#### MATERIAL FOR THIS EXERCISE
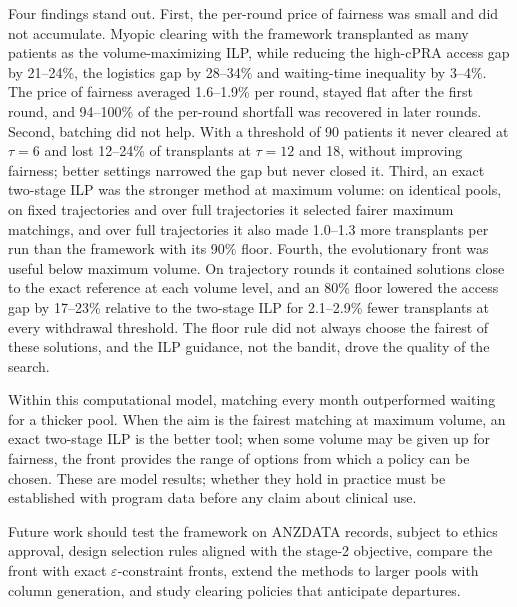 \documentclass[journal]{IEEEtran}
\begin{document}
Four findings stand out. First, the per-round price of fairness was
small and did not accumulate. Myopic clearing with the framework
transplanted as many patients as the volume-maximizing ILP, while
reducing the high-cPRA access gap by 21--24\%, the logistics gap by
28--34\% and waiting-time inequality by 3--4\%. The price of fairness
averaged 1.6--1.9\% per round, stayed flat after the first round, and
94--100\% of the per-round shortfall was recovered in later rounds.
Second, batching did not help. With a threshold of 90 patients it
never cleared at $\tau = 6$ and lost 12--24\% of transplants at
$\tau = 12$ and 18, without improving fairness; better settings
narrowed the gap but never closed it. Third, an exact two-stage ILP
was the stronger method at maximum volume: on identical pools, on
fixed trajectories and over full trajectories it selected fairer
maximum matchings, and over full trajectories it also made 1.0--1.3
more transplants per run than the framework with its 90\% floor.
Fourth, the evolutionary front was useful below maximum volume. On
trajectory rounds it contained solutions close to the exact
reference at each volume level, and an 80\% floor lowered the access
gap by 17--23\% relative to the two-stage ILP for 2.1--2.9\% fewer
transplants at every withdrawal threshold. The floor rule did not
always choose the fairest of these solutions, and the ILP guidance,
not the bandit, drove the quality of the search.

Within this computational model, matching every month outperformed
waiting for a thicker pool. When the aim is the fairest matching at
maximum volume, an exact two-stage ILP is the better tool; when some
volume may be given up for fairness, the front provides the range of
options from which a policy can be chosen. These are model results;
whether they hold in practice must be established with program data
before any claim about clinical use.

Future work should test the framework on ANZDATA records, subject to
ethics approval, design selection rules aligned with the stage-2
objective, compare the front with exact $\varepsilon$-constraint
fronts, extend the methods to larger pools with column generation,
and study clearing policies that anticipate departures.

\balance


\end{document}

#### WHAT TO PRODUCE
Start copying at the line that contains "before any claim about clinical use." and stop after the last line of the records, keeping every line exactly.

#### TASK SOLUTION
before any claim about clinical use.

Future work should test the framework on ANZDATA records, subject to
ethics approval, design selection rules aligned with the stage-2
objective, compare the front with exact $\varepsilon$-constraint
fronts, extend the methods to larger pools with column generation,
and study clearing policies that anticipate departures.

\balance


\end{document}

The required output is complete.